Le choix du prénom de l'enfant est aujourd'hui régi par l'article 57 du Code civil, qui prévoit que les prénoms de l'enfant sont choisis par ses père et mère. L'officier d'état civil n'a donc plus le droit de refuser un prénom que lui indiqueraient les parents. Toutefois, le législateur ayant bien conscience que la fantaisie des parents peut avoir des conséquences sur l'avenir de l'enfant, il a néanmoins prévu une limite à cette liberté de choix, justifiée par l'intérêt de l'enfant : l'officier d'état civil peut ainsi, si le prénom lui paraît "contraire à l'intérêt de l'enfant ou au droit des tiers à voir protéger leur nom de famille", en aviser le procureur de la République. Celui-ci pourra saisir le juge aux affaires familiales, qui décidera si le prénom est conforme ou non à l'intérêt de l'enfant ou méconnait le droit des tiers à voir protéger leur nom de famille, et pourra le cas échéant ordonner sa suppression des registres de l'état civil.
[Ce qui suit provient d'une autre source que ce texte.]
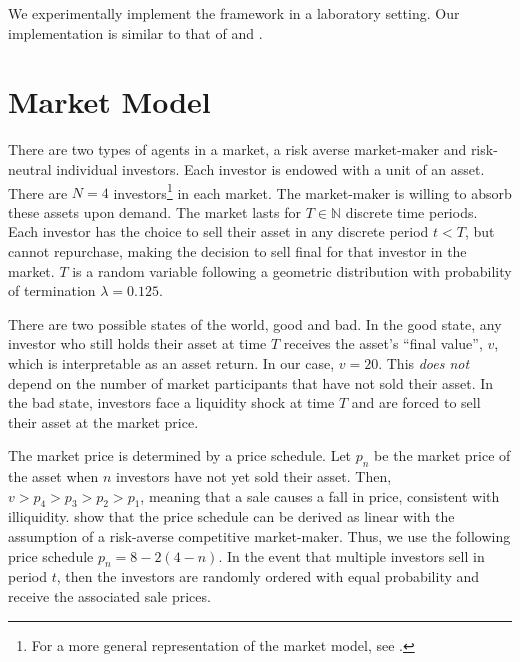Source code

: \documentclass[thesis]{uathesis}
\begin{document}
\begin{body}
We experimentally implement the \cite{bernardo2004liquidity} framework in a laboratory setting. Our implementation is similar to that of \cite{magnani2020dynamic} and \cite{choi2022market}.

\section{Market Model} \label{sec:market model}
There are two types of agents in a market, a risk averse market-maker and risk-neutral individual investors. Each investor is endowed with a unit of an asset. There are $N=4$ investors\footnote{For a more general representation of the market model, see \cite{magnani2020dynamic}.} in each market. The market-maker is willing to absorb these assets upon demand. The market lasts for $T \in \mathbb{N}$ discrete time periods. Each investor has the choice to sell their asset in any discrete period $t < T$, but cannot repurchase, making the decision to sell final for that investor in the market. $T$ is a random variable following a geometric distribution with probability of termination $\lambda = 0.125$.

There are two possible states of the world, good and bad. In the good state, any investor who still holds their asset at time $T$ receives the asset's ``final value'', $v$, which is interpretable as an asset return. In our case, $v=20$. This \textit{does not} depend on the number of market participants that have not sold their asset. In the bad state, investors face a liquidity shock at time $T$ and are forced to sell their asset at the market price.

The market price is determined by a price schedule. Let $p_n$ be the market price of the asset when $n$ investors have not yet sold their asset. Then, $ v > p_4 > p_3 > p_2 > p_1$, meaning that a sale causes a fall in price, consistent with illiquidity. \cite{bernardo2004liquidity} show that the price schedule can be derived as linear with the assumption of a risk-averse competitive market-maker. Thus, we use the following price schedule $p_n = 8 - 2(4-n)$. In the event that multiple investors sell in period $t$, then the investors are randomly ordered with equal probability and receive the associated sale prices.


\end{body}
\end{document}
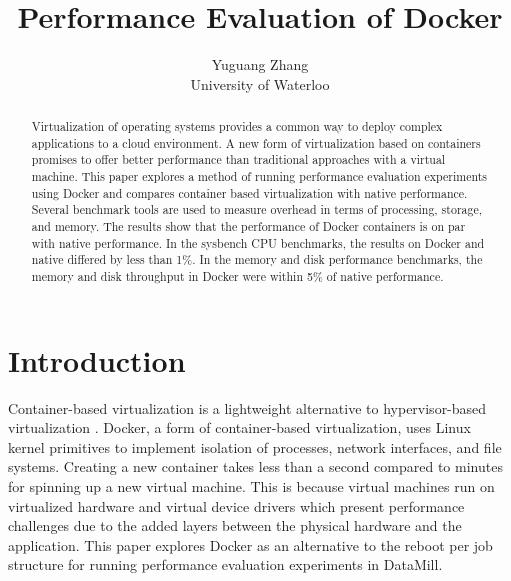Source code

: \documentclass[11pt]{article}
\begin{document}
	
	\thispagestyle{empty}
	
	\title{Performance Evaluation of Docker}
	
	\author{Yuguang Zhang \\ University of Waterloo}
	
	\maketitle
	

\begin{abstract}
Virtualization of operating systems provides a common way to deploy complex
applications to a cloud environment. A new form of virtualization based on containers
promises to offer better performance than traditional approaches with a virtual machine.
This paper explores a method of running performance evaluation experiments using
Docker and compares container based virtualization with native performance. Several
benchmark tools are used to measure overhead in terms of processing, storage,
and memory. The results show that the performance of Docker containers is on par with native performance. In the sysbench CPU benchmarks, the results on Docker and native differed by less than 1\%. In the memory and disk performance benchmarks, the memory and disk throughput in Docker were within 5\% of native performance. 
\end{abstract}

\section{Introduction}
Container-based virtualization is a lightweight alternative to hypervisor-based virtualization \cite{morabito}. Docker, a form of container-based virtualization, uses Linux kernel primitives to implement isolation of processes, network interfaces, and file systems. Creating a new container takes less than a second compared to minutes for spinning up a new virtual machine. This is because virtual machines run on virtualized hardware and virtual device drivers which present performance challenges due to the added layers between the physical hardware and the application. This paper explores Docker as an alternative to the reboot per job structure for running performance evaluation experiments in DataMill. 
\end{document}
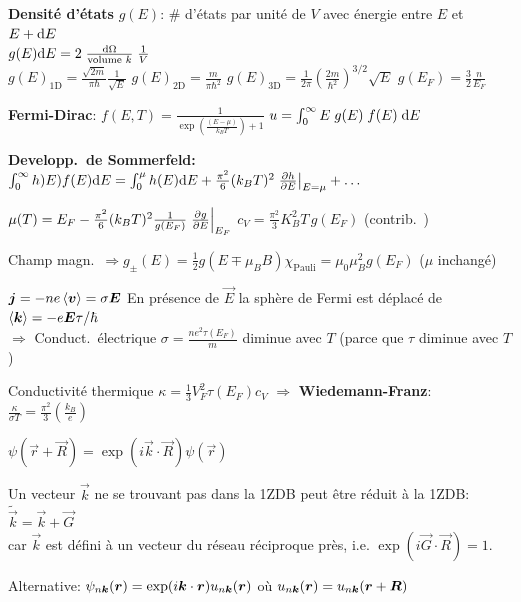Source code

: \begin{squishlist}
    \item\textbf{Densité d'états} $g(E)$: \# d'états par unité de $V$ avec énergie entre $E$ et $E+\ud E$\\
    $g(E) \ud E = 2\; \frac{\ud \Omega}{\text{volume $k$}} \; \frac{1}{V}$ \\ 
    $g(E)_{\text{1D}} =\frac{\sqrt{2m}}{\pi \hbar}\frac{1}{\sqrt{E}}$ \quad
    $g(E)_{\text{2D}} = \frac{m}{\pi \hbar^2}$ \quad
    $g(E)_{\text{3D}} = \frac{1}{2\pi} \left(\frac{2m}{\hbar^2}\right)^{3/2}\sqrt{E}$ \quad $g(E_F) = \frac{3}{2} \frac{n}{E_F}$
    \item \textbf{Fermi-Dirac}: $f(E,T) = \frac{1}{\exp\left(\frac{(E- \mu)}{k_B T}\right) + 1}$ \squishsep $u = \int_{0}^{\infty}E \; g(E)\; f(E) \; \ud E$
    \item \textbf{Developp.\ de Sommerfeld:} $\int_{0}^{\infty}h)E) f(E) \ud E = \int_{0}^{\mu} h(E) \ud E + \frac{\pi^2}{6}(k_BT)^2 \left.\D{E}{h}\right|_{E=\mu} + \ldots$
    \item $\mu(T) = E_F - \frac{\pi^2}{6}(k_B T)^2 \frac{1}{g(E_F)} \left.\D{E}{g}\right|_{E_F}$ \squishsep $c_V = \frac{\pi^2}{3}K_B^2 T \, g(E_F) $ (contrib.\ \elec)
    \item Champ magn.\ $\Rightarrow g_{\pm}(E) = \frac{1}{2}g(E\mp \mu_B B)$\quad $\chi_{\text{Pauli}} = \mu_0 \mu_B^2 g(E_F)$ ($\mu$ inchangé)
    \item $\vec{j} = -ne \braket{\vec{v}} = \sigma \vec{E}$ \quad En présence de $\vec{E}$ la sphère de Fermi est déplacé de $\braket{\vk}=-e\vec{E}\tau / \hbar$ \\
    $\Longrightarrow$ Conduct.\ électrique $\sigma = \frac{n e^2 \tau(E_F)}{m}$ diminue avec $T$ (parce que $\tau$ diminue avec $T$)
    \item Conductivité thermique $\kappa = \frac{1}{3}V_F^2 \tau(E_F) c_V$ $\Rightarrow$ \textbf{Wiedemann-Franz}: $\frac{\kappa}{\sigma T} = \frac{\pi^2}{3}\left(\frac{k_B}{e}\right)$
\end{squishlist}


\begin{squishlist}
    \item $\psi(\vec{r} + \vec{R}) = \exp(i\vec{k} \cdot \vec{R}) \psi(\vec{r})$
    \item Un vecteur $\vec{k}$ ne se trouvant pas dans la 1ZDB peut être réduit à la 1ZDB: $\tilde{\vec{k}} = \vec{k} + \vec{G}$ \\
    car $\vec{k}$ est défini à un vecteur du réseau réciproque près, i.e. $\exp(i \vec{G}\cdot \vec{R}) = 1$.
    \item Alternative: $\psi_{n \vec{k}}(\vr) = \exp(i \vk \cdot \vr ) u_{n \vk}(\vr)$ où $u_{n \vk}(\vr) =  u_{n \vk}(\vr+ \vR)$
\end{squishlist}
Vous pouvez donc librement prénommer votre enfant, en inventant un prénom (en mélangeant deux prénoms existants par exemple), ou en lui donnant le prénom ou un prénom inspiré d'un personnage de fiction voire d'un lieu ou d'une marque, à condition de respecter les deux limites prévues par la loi : d'une part l'interdiction de porter atteinte au droit d'un tiers sur son nom de famille, et d'autre part l'intérêt de l'enfant, excluant les prénoms jugés trop difficiles à porter ou ridicules.
Cette deuxième catégorie représente l'essentiel de la jurisprudence en la matière. En effet, si Emma et Nathan figurent au classement des prénoms les plus donnés en 2015, de plus en plus de parents se refusent à choisir un prénom figurant dans les traditionnelles bibles des prénoms et rivalisent d'originalité pour donner à leur enfant un prénom unique. Face à ces différents prénoms, la jurisprudence oscille et tente de concilier au mieux intérêt de l'enfant et respect de la liberté des parents, ce qui donne parfois des décisions dont la logique est bien difficile à comprendre.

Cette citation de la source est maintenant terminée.